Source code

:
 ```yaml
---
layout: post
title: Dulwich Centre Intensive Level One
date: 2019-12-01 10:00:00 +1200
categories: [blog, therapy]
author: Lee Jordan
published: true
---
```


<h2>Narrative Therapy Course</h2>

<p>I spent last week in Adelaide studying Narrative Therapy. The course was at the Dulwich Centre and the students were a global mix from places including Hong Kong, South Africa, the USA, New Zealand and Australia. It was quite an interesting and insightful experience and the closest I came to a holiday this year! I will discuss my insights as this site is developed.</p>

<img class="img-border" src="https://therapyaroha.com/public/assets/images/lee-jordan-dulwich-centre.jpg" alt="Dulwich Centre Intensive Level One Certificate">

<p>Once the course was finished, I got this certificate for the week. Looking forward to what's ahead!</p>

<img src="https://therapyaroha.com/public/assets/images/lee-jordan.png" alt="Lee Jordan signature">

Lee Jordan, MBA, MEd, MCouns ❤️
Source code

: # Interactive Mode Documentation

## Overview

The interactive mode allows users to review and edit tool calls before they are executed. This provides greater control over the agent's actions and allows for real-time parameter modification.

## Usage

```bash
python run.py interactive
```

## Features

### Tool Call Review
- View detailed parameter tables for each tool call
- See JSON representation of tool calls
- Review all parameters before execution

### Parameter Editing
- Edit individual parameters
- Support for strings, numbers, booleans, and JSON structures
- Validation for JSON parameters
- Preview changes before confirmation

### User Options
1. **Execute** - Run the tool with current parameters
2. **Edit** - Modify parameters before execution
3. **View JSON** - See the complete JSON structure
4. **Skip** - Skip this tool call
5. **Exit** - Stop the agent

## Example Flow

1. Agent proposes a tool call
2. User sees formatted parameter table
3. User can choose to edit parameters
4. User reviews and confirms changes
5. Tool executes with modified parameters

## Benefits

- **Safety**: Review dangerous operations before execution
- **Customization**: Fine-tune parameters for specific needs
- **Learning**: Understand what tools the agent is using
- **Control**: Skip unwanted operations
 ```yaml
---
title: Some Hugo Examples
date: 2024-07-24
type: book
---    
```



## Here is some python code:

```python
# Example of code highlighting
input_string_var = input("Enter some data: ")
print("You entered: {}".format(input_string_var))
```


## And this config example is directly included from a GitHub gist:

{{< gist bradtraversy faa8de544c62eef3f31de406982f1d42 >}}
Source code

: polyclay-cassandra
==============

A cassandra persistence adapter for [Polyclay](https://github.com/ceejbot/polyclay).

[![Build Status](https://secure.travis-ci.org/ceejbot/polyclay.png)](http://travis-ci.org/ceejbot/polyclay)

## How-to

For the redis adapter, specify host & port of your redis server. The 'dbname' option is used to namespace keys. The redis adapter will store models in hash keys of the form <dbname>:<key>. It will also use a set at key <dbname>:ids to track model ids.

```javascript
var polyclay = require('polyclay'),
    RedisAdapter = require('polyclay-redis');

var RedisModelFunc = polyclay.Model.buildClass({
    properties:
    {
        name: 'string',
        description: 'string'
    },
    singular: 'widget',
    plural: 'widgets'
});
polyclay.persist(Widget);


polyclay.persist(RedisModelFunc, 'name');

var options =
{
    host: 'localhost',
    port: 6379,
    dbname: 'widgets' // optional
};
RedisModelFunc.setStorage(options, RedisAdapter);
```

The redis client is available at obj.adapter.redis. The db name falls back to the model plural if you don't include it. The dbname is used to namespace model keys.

========================================

_What is needed_: Your task is to copy every record exactly.

_Response_:
Source code

:
 ```yaml
---
layout: post
title: Dulwich Centre Intensive Level One
date: 2019-12-01 10:00:00 +1200
categories: [blog, therapy]
author: Lee Jordan
published: true
---
```


<h2>Narrative Therapy Course</h2>

<p>I spent last week in Adelaide studying Narrative Therapy. The course was at the Dulwich Centre and the students were a global mix from places including Hong Kong, South Africa, the USA, New Zealand and Australia. It was quite an interesting and insightful experience and the closest I came to a holiday this year! I will discuss my insights as this site is developed.</p>

<img class="img-border" src="https://therapyaroha.com/public/assets/images/lee-jordan-dulwich-centre.jpg" alt="Dulwich Centre Intensive Level One Certificate">

<p>Once the course was finished, I got this certificate for the week. Looking forward to what's ahead!</p>

<img src="https://therapyaroha.com/public/assets/images/lee-jordan.png" alt="Lee Jordan signature">

Lee Jordan, MBA, MEd, MCouns ❤️
Source code

: # Interactive Mode Documentation

## Overview

The interactive mode allows users to review and edit tool calls before they are executed. This provides greater control over the agent's actions and allows for real-time parameter modification.

## Usage

```bash
python run.py interactive
```

## Features

### Tool Call Review
- View detailed parameter tables for each tool call
- See JSON representation of tool calls
- Review all parameters before execution

### Parameter Editing
- Edit individual parameters
- Support for strings, numbers, booleans, and JSON structures
- Validation for JSON parameters
- Preview changes before confirmation

### User Options
1. **Execute** - Run the tool with current parameters
2. **Edit** - Modify parameters before execution
3. **View JSON** - See the complete JSON structure
4. **Skip** - Skip this tool call
5. **Exit** - Stop the agent

## Example Flow

1. Agent proposes a tool call
2. User sees formatted parameter table
3. User can choose to edit parameters
4. User reviews and confirms changes
5. Tool executes with modified parameters

## Benefits

- **Safety**: Review dangerous operations before execution
- **Customization**: Fine-tune parameters for specific needs
- **Learning**: Understand what tools the agent is using
- **Control**: Skip unwanted operations
 ```yaml
---
title: Some Hugo Examples
date: 2024-07-24
type: book
---    
```



## Here is some python code:

```python
# Example of code highlighting
input_string_var = input("Enter some data: ")
print("You entered: {}".format(input_string_var))
```


## And this config example is directly included from a GitHub gist:

{{< gist bradtraversy faa8de544c62eef3f31de406982f1d42 >}}
Source code

: polyclay-cassandra
==============

A cassandra persistence adapter for [Polyclay](https://github.com/ceejbot/polyclay).

[![Build Status](https://secure.travis-ci.org/ceejbot/polyclay.png)](http://travis-ci.org/ceejbot/polyclay)

## How-to

For the redis adapter, specify host & port of your redis server. The 'dbname' option is used to namespace keys. The redis adapter will store models in hash keys of the form <dbname>:<key>. It will also use a set at key <dbname>:ids to track model ids.

```javascript
var polyclay = require('polyclay'),
    RedisAdapter = require('polyclay-redis');

var RedisModelFunc = polyclay.Model.buildClass({
    properties:
    {
        name: 'string',
        description: 'string'
    },
    singular: 'widget',
    plural: 'widgets'
});
polyclay.persist(Widget);


polyclay.persist(RedisModelFunc, 'name');

var options =
{
    host: 'localhost',
    port: 6379,
    dbname: 'widgets' // optional
};
RedisModelFunc.setStorage(options, RedisAdapter);
```

The redis client is available at obj.adapter.redis. The db name falls back to the model plural if you don't include it. The dbname is used to namespace model keys.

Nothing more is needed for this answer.